本発明は、超小型衛星の高速な姿勢制御を行う姿勢制御装置に関する。
従来のこの種の技術として、特許文献1−4に記載された姿勢制御装置が知られている。特許文献1は、4台のコントロールモーメントジャイロ(CMG)を配置した人工衛星用姿勢制御に関し、ジンバル角速度から姿勢制御トルクを出力し、CMGから出力されるトルクの大きさが特異点に近づくに従って小さくなるように制御している。
特許文献2の姿勢変更制御システムは、人工衛星上のシングルジンバルCMGを4台搭載し、CMGの欠点である特異点近傍で大きな出力トルクが得られない点を、異方性重み付け傾斜法で改善している。
特許文献3の人工衛星の姿勢制御装置は、複数台のCMGにより構成され、ジンバル角速度を目標値としてフィードバックループを組むことにより、人工衛星の姿勢制御トルクを発生する。また、目標ジンバル角にフィードバック項を追加することにより、特異点近傍にCMGが停留してしまうことを回避している。
特許文献4のアクチュエータ駆動装置は、複数台のCMGアクチュエータにより、姿勢制御トルクを発生する一方、特異状態に陥った場合には、発生トルクが不足する軸に対してリアクションホイールを併用して姿勢制御トルクを補っている。
特開2009−298345号公報 特開2008−189235号公報 特開2006−240375号公報 特開2013−184537号公報
しかしながら、特許文献1−3においては、特異点状態に陥った場合には、ジンバル角速度指令値が大きくなることがあり、急激な角速度変化や外乱が発生する。その結果、ジンバル追従性が悪化し、制御性能が低下するおそれがある。特許文献4では、特異点状態に陥った場合には、ジンバルにリアクションホイールを併用して姿勢制御トルクを制御していたため、制御が複雑化していた。
本発明の課題は、計算負荷が小さい制御によって特異点状態においてもジンバル追従性を良好にすることができる姿勢制御装置を提供する。
上記課題を解決するために、本発明に係る姿勢制御装置は、複数台の制御モーメントジャイロ(CMG)を備えた姿勢制御装置において、各々のCMGは、ホイール回転軸を中心にホイールを回転させるホイール制御器と、前記ホイールを支持し且つ前記ホイール回転軸に対して直交するジンバル回転軸を中心にジンバル機構を回転させるジンバル制御器と、要求ジンバル角速度に基づきリッカチ方程式(Riccati Equation)解を算出し、算出された解を線形近似したフィードバック関数を予め設定する線形近似部と、CMGが特定方向の姿勢制御トルクを出力できなくなる特異点又は特異点近傍において、前記線形近似部で設定された前記フィードバック関数により前記ジンバル制御器のゲインを算出するゲイン算出部と、前記ゲイン算出部で算出されたゲインに基づく前記ジンバル機構の回転トルクと、前記ホイールの回転トルクとに基づき前記姿勢制御トルクを生成する制御トルク生成部とを備えることを特徴とする。
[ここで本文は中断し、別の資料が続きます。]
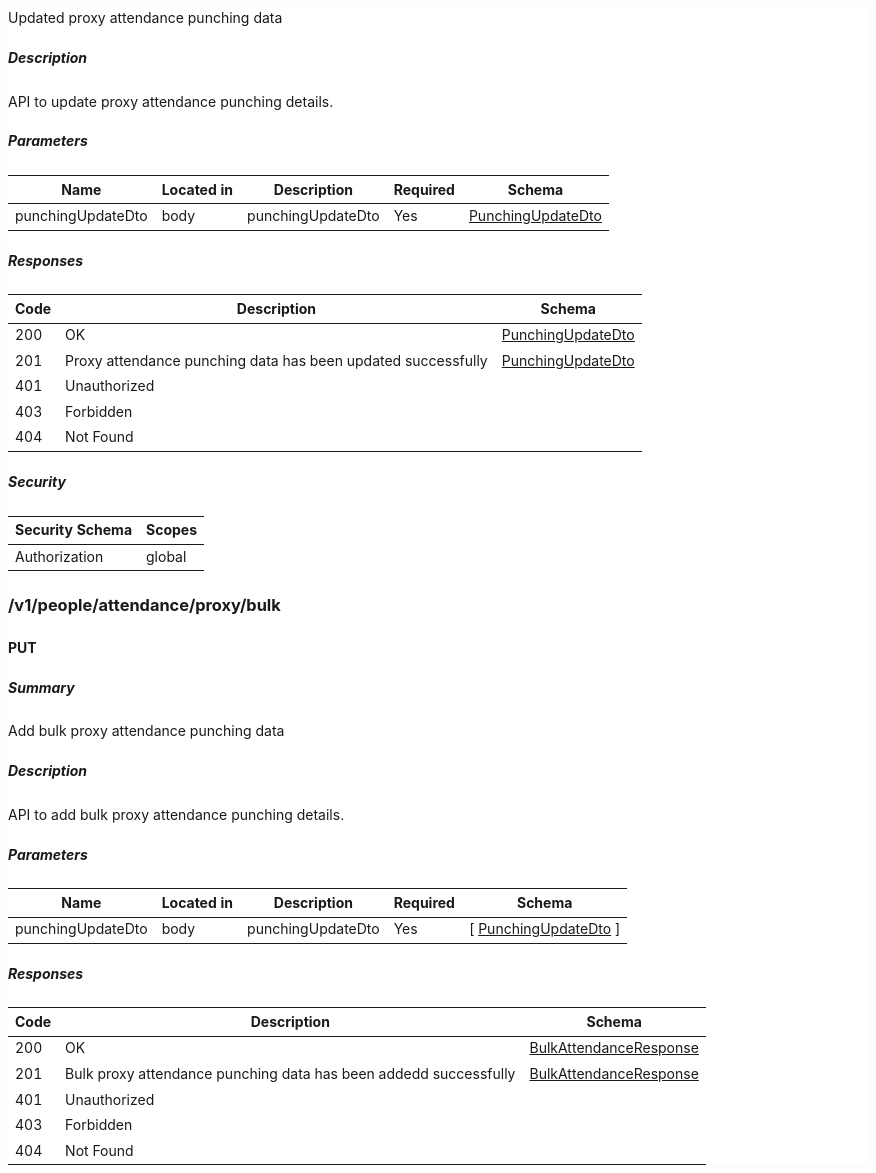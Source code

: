 Updated proxy attendance punching data

##### Description

API to update proxy attendance punching details.

##### Parameters

| Name | Located in | Description | Required | Schema |
| ---- | ---------- | ----------- | -------- | ---- |
| punchingUpdateDto | body | punchingUpdateDto | Yes | [PunchingUpdateDto](#punchingupdatedto) |

##### Responses

| Code | Description | Schema |
| ---- | ----------- | ------ |
| 200 | OK | [PunchingUpdateDto](#punchingupdatedto) |
| 201 | Proxy attendance punching data has been updated successfully | [PunchingUpdateDto](#punchingupdatedto) |
| 401 | Unauthorized |  |
| 403 | Forbidden |  |
| 404 | Not Found |  |

##### Security

| Security Schema | Scopes |
| --- | --- |
| Authorization | global |

### /v1/people/attendance/proxy/bulk

#### PUT
##### Summary

Add bulk proxy attendance punching data

##### Description

API to add bulk proxy attendance punching details.

##### Parameters

| Name | Located in | Description | Required | Schema |
| ---- | ---------- | ----------- | -------- | ---- |
| punchingUpdateDto | body | punchingUpdateDto | Yes | [ [PunchingUpdateDto](#punchingupdatedto) ] |

##### Responses

| Code | Description | Schema |
| ---- | ----------- | ------ |
| 200 | OK | [BulkAttendanceResponse](#bulkattendanceresponse) |
| 201 | Bulk proxy attendance punching data has been addedd successfully | [BulkAttendanceResponse](#bulkattendanceresponse) |
| 401 | Unauthorized |  |
| 403 | Forbidden |  |
| 404 | Not Found |  |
本発明によれば、線形近似部が、要求ジンバル角速度に基づきリッカチ方程式の解を算出し、算出された解を線形近似したフィードバック関数を予め設定する。CMGが特定方向の姿勢制御トルクを出力できなくなる特異点又は特異点近傍において、ゲイン算出部は、線形近似部で設定されたフィードバック関数によりジンバル制御器のゲインを算出する。制御トルク生成部は、ゲイン算出部で算出されたゲインに基づくジンバルモータの回転トルクと、ホイールモータの回転トルクとに基づき姿勢制御トルクを生成するので、特異点状態においてもジンバル追従性を良好にすることができる。かかる構成によって、計算負荷の小さい制御方式を搭載した姿勢制御装置を搭載することができる。
本発明の第1実施形態に係る姿勢制御装置の構成ブロック図である。 第1実施形態に係る姿勢制御装置のCMG機構部を示す図である。 第1実施形態に係る姿勢制御装置の4つのCMGの配置図である。 第1実施形態に係る姿勢制御装置における積分型最適サーボの要求ジンバル角速度への出力角速度の追従性能を示す図である。 一般的な積分型最適サーボの構成図である。 第1実施形態に係る姿勢制御装置における積分型最適サーボの構成図である。 リッカチ方程式の解構造を示す図である。 リッカチ方程式の解を求める代わりに解を線形近似した場合のブロック構成図である。 リッカチ方程式の解を線形近似しない場合と線形近似した場合の計算量の比較を示す図である。 ホイールの2段階制御時の衛星の姿勢変更を示す図である。 ホイールの2段階制御時のホイール回転数の変化を示す図である。 一般的な特異値指標を示す図である。 第1実施形態に係る姿勢制御装置の特異値指標を示す図である。 ジンバル駆動量の偏り低減制御がない場合の4つのCMGの駆動量を示す図である。 ジンバル駆動量の偏り低減制御がある場合の4つのCMGの駆動量を示す図である。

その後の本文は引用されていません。